Saturday, 31 January 2015

First Landing on The Moon


Since December 1972, no one has walked on the moon. Among the first steps of Neil Armstrong on the moon and those of his compatriot Eugene Cernan three years later, only twelve astronauts have had the privilege of treading an alien soil ... And yet, the "giant leap for mankind "fire Neil Armstrong was the beginning of an era when travel and distant conquests were becoming commonplace. And for good reason! The feat Armstrong and her fellow Apollo 11 had taken place thirteen years after the putting into orbit the first artificial satellite - Sputnik in 1957 - and sixty-six years after the first flight of the Wright brothers. Progress were to continue at this pace.

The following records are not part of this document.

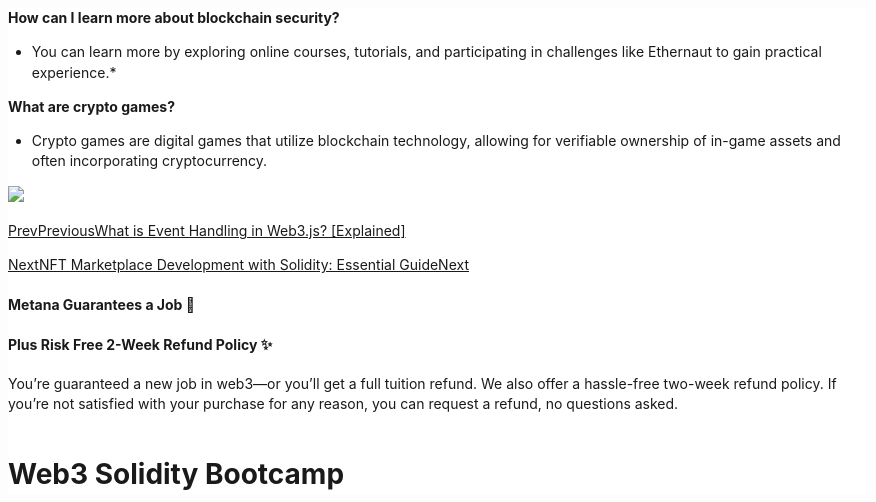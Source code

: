 
**How can I learn more about blockchain security?**


* You can learn more by exploring online courses, tutorials, and participating in challenges like Ethernaut to gain practical experience.\*


**What are crypto games?**


* Crypto games are digital games that utilize blockchain technology, allowing for verifiable ownership of in-game assets and often incorporating cryptocurrency.






![](https://metana.io/wp-content/uploads/2024/04/Ethernaut-Level-3-Walkthrough-Coin-Flip.jpg) 





[PrevPreviousWhat is Event Handling in Web3.js? [Explained]](https://metana.io/blog/what-is-event-handling-in-web3-js-explained/) 




[NextNFT Marketplace Development with Solidity: Essential GuideNext](https://metana.io/blog/nft-marketplace-development-with-solidity-essential-guide/) 







#### Metana Guarantees  a Job 💼

 





#### Plus Risk Free 2-Week Refund Policy ✨

 




 You’re guaranteed a new job in web3—or you’ll get a full tuition refund. We also offer a hassle-free two-week refund policy. If you’re not satisfied with your purchase for any reason, you can request a refund, no questions asked.

 






Web3 Solidity Bootcamp
======================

"NASA wants to see beyond. So that as if seized with enthusiasm, officials say the next step in human space exploration must be a landing on Mars, Space Administration has signed its first contracts for the construction of a space station and the establishment of a shuttle system between Earth and space, "wrote Le Monde on the front page, July 26, 1969. the case was heard: from to Step outside of our country and stay would be as simple as taking a plane. Since then, hundreds of astronauts have certainly left Earth for a few days or a few months; more recently, wealthy tourists could imitate them. But never again exceeded the suburbs of the Earth.

What has happened since? Of course, one of the motivations of Americans, the Cold War was to outdo the Soviets after they have blown past their politeness putting Sputnik into orbit. This rivalry between the two blocs allowed to pass to the opinion of the public spending huge money although they were justified by the major technological advances that have resulted from the conquest of space.

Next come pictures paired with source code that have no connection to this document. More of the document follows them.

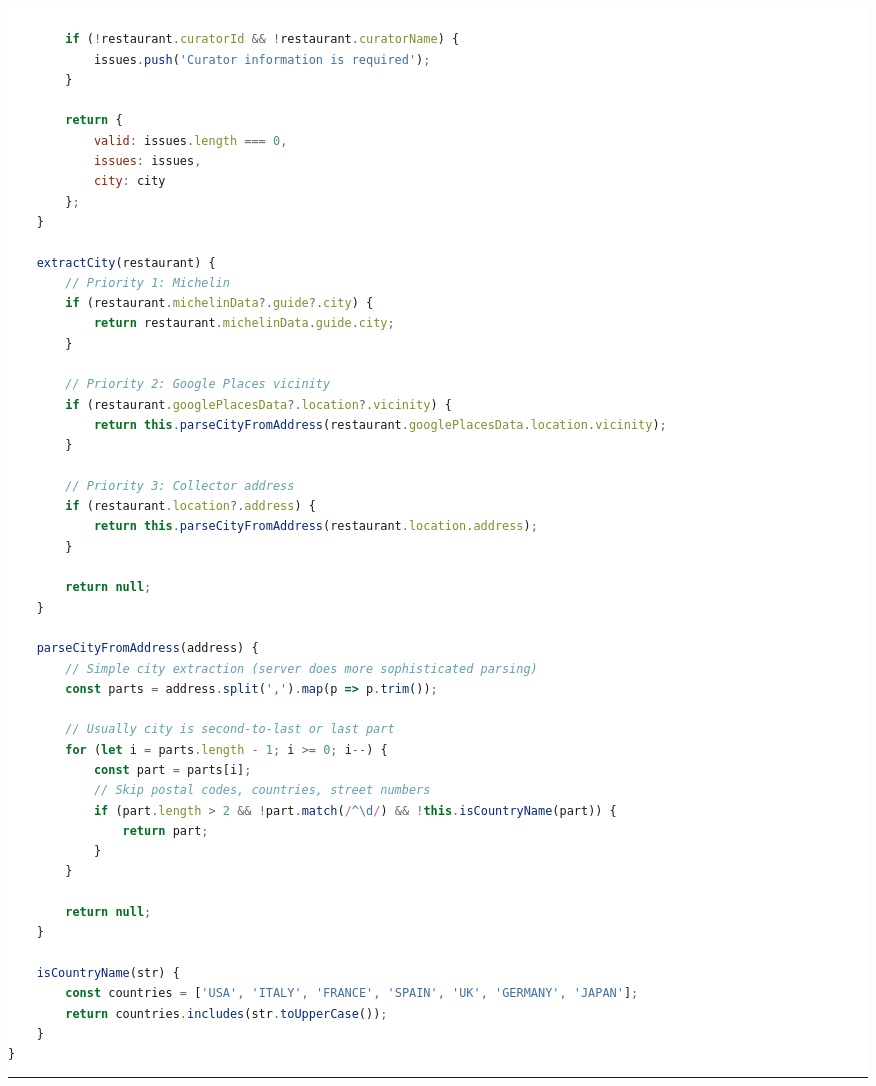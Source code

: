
 ```javascript
        
        if (!restaurant.curatorId && !restaurant.curatorName) {
            issues.push('Curator information is required');
        }
        
        return {
            valid: issues.length === 0,
            issues: issues,
            city: city
        };
    }
    
    extractCity(restaurant) {
        // Priority 1: Michelin
        if (restaurant.michelinData?.guide?.city) {
            return restaurant.michelinData.guide.city;
        }
        
        // Priority 2: Google Places vicinity
        if (restaurant.googlePlacesData?.location?.vicinity) {
            return this.parseCityFromAddress(restaurant.googlePlacesData.location.vicinity);
        }
        
        // Priority 3: Collector address
        if (restaurant.location?.address) {
            return this.parseCityFromAddress(restaurant.location.address);
        }
        
        return null;
    }
    
    parseCityFromAddress(address) {
        // Simple city extraction (server does more sophisticated parsing)
        const parts = address.split(',').map(p => p.trim());
        
        // Usually city is second-to-last or last part
        for (let i = parts.length - 1; i >= 0; i--) {
            const part = parts[i];
            // Skip postal codes, countries, street numbers
            if (part.length > 2 && !part.match(/^\d/) && !this.isCountryName(part)) {
                return part;
            }
        }
        
        return null;
    }
    
    isCountryName(str) {
        const countries = ['USA', 'ITALY', 'FRANCE', 'SPAIN', 'UK', 'GERMANY', 'JAPAN'];
        return countries.includes(str.toUpperCase());
    }
}
```

---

Return to the Moon, Mars or conquer venture on an asteroid undoubtedly bring a lot of new discoveries that have their utility for the common man - NASA has listed, as recalled by a Swiss scientist on his blog. By initiating the Constellation program in 2004, George W. Bush launched a new era of space exploration to Mars in sight via the Moon. Alas, the economic crisis is over there and his successor as head of the United States had to abandon the project.

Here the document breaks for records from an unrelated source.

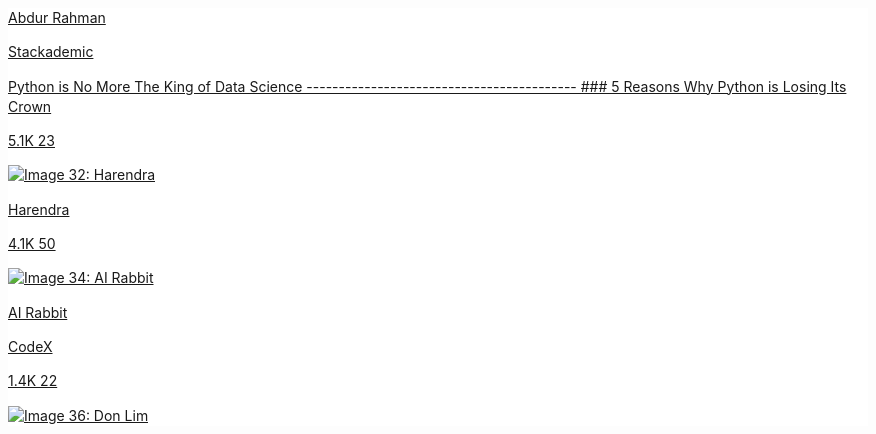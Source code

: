 [Abdur Rahman](https://medium.com/@abdur-rahman?source=read_next_recirc-----106bd9ded180----1---------------------4cadf492_c11a_498c_bf25_52677407961d-------)

[Stackademic](https://blog.stackademic.com/?source=read_next_recirc-----106bd9ded180----1---------------------4cadf492_c11a_498c_bf25_52677407961d-------)

[Python is No More The King of Data Science ------------------------------------------ ### 5 Reasons Why Python is Losing Its Crown](https://blog.stackademic.com/is-python-still-the-king-of-data-science-476f1e3191b3?source=read_next_recirc-----106bd9ded180----1---------------------4cadf492_c11a_498c_bf25_52677407961d-------)

[5.1K 23](https://blog.stackademic.com/is-python-still-the-king-of-data-science-476f1e3191b3?source=read_next_recirc-----106bd9ded180----1---------------------4cadf492_c11a_498c_bf25_52677407961d-------)

[](https://medium.com/m/signin?actionUrl=https%3A%2F%2Fmedium.com%2F_%2Fbookmark%2Fp%2F476f1e3191b3&operation=register&redirect=https%3A%2F%2Fblog.stackademic.com%2Fis-python-still-the-king-of-data-science-476f1e3191b3&source=-----106bd9ded180----1-----------------bookmark_preview----4cadf492_c11a_498c_bf25_52677407961d-------)

[![Image 32: Harendra](https://miro.medium.com/v2/resize:fill:20:20/1*uTEzlRvlNBr3ralJoTQkmg.jpeg)](https://medium.com/@harendra21?source=read_next_recirc-----106bd9ded180----0---------------------4cadf492_c11a_498c_bf25_52677407961d-------)

[Harendra](https://medium.com/@harendra21?source=read_next_recirc-----106bd9ded180----0---------------------4cadf492_c11a_498c_bf25_52677407961d-------)

[4.1K 50](https://medium.com/@harendra21/how-i-am-using-a-lifetime-100-free-server-bd241e3a347a?source=read_next_recirc-----106bd9ded180----0---------------------4cadf492_c11a_498c_bf25_52677407961d-------)

[](https://medium.com/m/signin?actionUrl=https%3A%2F%2Fmedium.com%2F_%2Fbookmark%2Fp%2Fbd241e3a347a&operation=register&redirect=https%3A%2F%2Fmedium.com%2F%40harendra21%2Fhow-i-am-using-a-lifetime-100-free-server-bd241e3a347a&source=-----106bd9ded180----0-----------------bookmark_preview----4cadf492_c11a_498c_bf25_52677407961d-------)

[![Image 34: AI Rabbit](https://miro.medium.com/v2/resize:fill:20:20/1*1cIrPiG5AyUHt-rt6gh_Vw.jpeg)](https://medium.com/@airabbitX?source=read_next_recirc-----106bd9ded180----1---------------------4cadf492_c11a_498c_bf25_52677407961d-------)

[AI Rabbit](https://medium.com/@airabbitX?source=read_next_recirc-----106bd9ded180----1---------------------4cadf492_c11a_498c_bf25_52677407961d-------)

[CodeX](https://medium.com/codex?source=read_next_recirc-----106bd9ded180----1---------------------4cadf492_c11a_498c_bf25_52677407961d-------)

[1.4K 22](https://medium.com/codex/has-anthropic-claude-just-wiped-out-an-entire-industry-fc1ada7a8d91?source=read_next_recirc-----106bd9ded180----1---------------------4cadf492_c11a_498c_bf25_52677407961d-------)

[](https://medium.com/m/signin?actionUrl=https%3A%2F%2Fmedium.com%2F_%2Fbookmark%2Fp%2Ffc1ada7a8d91&operation=register&redirect=https%3A%2F%2Fmedium.com%2Fcodex%2Fhas-anthropic-claude-just-wiped-out-an-entire-industry-fc1ada7a8d91&source=-----106bd9ded180----1-----------------bookmark_preview----4cadf492_c11a_498c_bf25_52677407961d-------)

[![Image 36: Don Lim](https://miro.medium.com/v2/resize:fill:20:20/1*SkAt7uMC11I7WgRXlBMiPA.jpeg)](https://medium.com/@don-lim?source=read_next_recirc-----106bd9ded180----2---------------------4cadf492_c11a_498c_bf25_52677407961d-------)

The time is realpolitik. We hardly talk about "space race" but to "exploration". And the exploration of a part of the universe is now done remotely. The latest example, the first laps of Curiosity on Mars. A project to 2 billion euros against 98 billion for the Apollo program. The probe is already at work, transmitting fantastic images with Earthlings we are, so that we always fear the effects of a round trip of 500 days to the Red Planet on the body and mind of a team of astronauts.

The cost of Curiosity Mars rover launched in August, compared to other space exploration programs.
Nevertheless, other nations are already in position to send in turn, men - and without doubt, the first woman - to the moon. To this end, China has already sent two probes (Chang'e 1 and 2) around our satellite. The next step is planned for 2013: Chang'e 3 mission should include the landing of a module responsible for scientific analysis.

This will be the first moon landing in China, which is gearing up to establish itself as a member of the exclusive club of space powers. A subsequent mission provides, for its part, the return of a lunar probe on Earth. The program is then supposed to culminate in sending men to the moon.